[PATCH mptcp-net] mptcp: fix lockdep false positive

Paolo Abeni posted 1 patch 1 year, 4 months ago
Patches applied successfully (tree, apply log)
git fetch https://github.com/multipath-tcp/mptcp_net-next tags/patchew/0818f7332284bd7781956959fbebb90188e140cb.1670435550.git.pabeni@redhat.com
Maintainers: Mat Martineau <mathew.j.martineau@linux.intel.com>, Matthieu Baerts <matthieu.baerts@tessares.net>, "David S. Miller" <davem@davemloft.net>, Eric Dumazet <edumazet@google.com>, Jakub Kicinski <kuba@kernel.org>, Paolo Abeni <pabeni@redhat.com>, Jiang Biao <benbjiang@tencent.com>, Menglong Dong <imagedong@tencent.com>
There is a newer version of this series
net/mptcp/protocol.c |  2 +-
net/mptcp/protocol.h |  2 +-
net/mptcp/subflow.c  | 14 ++++++++++++--
3 files changed, 14 insertions(+), 4 deletions(-)
[PATCH mptcp-net] mptcp: fix lockdep false positive
Posted by Paolo Abeni 1 year, 4 months ago
MatB reported a lockdep splat in the mptcp listener code cleanup:

 WARNING: possible circular locking dependency detected
 packetdrill/14278 is trying to acquire lock:
 ffff888017d868f0 ((work_completion)(&msk->work)){+.+.}-{0:0}, at: __flush_work (kernel/workqueue.c:3069)

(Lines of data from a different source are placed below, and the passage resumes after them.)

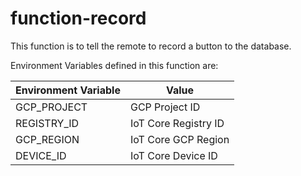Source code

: # function-record

This function is to tell the remote to record a button to the database.

Environment Variables defined in this function are:

|Environment Variable |    Value                |
|---------------------|-------------------------|
| GCP_PROJECT         | GCP Project ID          |
| REGISTRY_ID         | IoT Core Registry ID    |
| GCP_REGION          | IoT Core GCP Region     |
| DEVICE_ID           | IoT Core Device ID      |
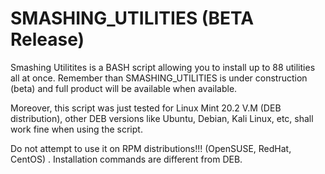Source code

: # SMASHING_UTILITIES (BETA Release)
Smashing Utilitites is a BASH script allowing you to install up to 88 utilities all at once.
Remember than SMASHING_UTILITIES is under construction (beta) and full product will be available when available.

Moreover, this script was just tested for Linux Mint 20.2 V.M (DEB distribution), 
other DEB versions like Ubuntu, Debian, Kali Linux, etc, shall work fine when using the script.

Do not attempt to use it on RPM distributions!!! (OpenSUSE, RedHat, CentOS) . Installation commands are different from DEB.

 but task is already holding lock:
 ffff888017d84130 (sk_lock-AF_INET){+.+.}-{0:0}, at: mptcp_close (net/mptcp/protocol.c:2973)

 which lock already depends on the new lock.


 the existing dependency chain (in reverse order) is:

 -> #1 (sk_lock-AF_INET){+.+.}-{0:0}:
        __lock_acquire (kernel/locking/lockdep.c:5055)
        lock_acquire (kernel/locking/lockdep.c:466)
        lock_sock_nested (net/core/sock.c:3463)
        mptcp_worker (net/mptcp/protocol.c:2614)
        process_one_work (kernel/workqueue.c:2294)
        worker_thread (include/linux/list.h:292)
        kthread (kernel/kthread.c:376)
        ret_from_fork (arch/x86/entry/entry_64.S:312)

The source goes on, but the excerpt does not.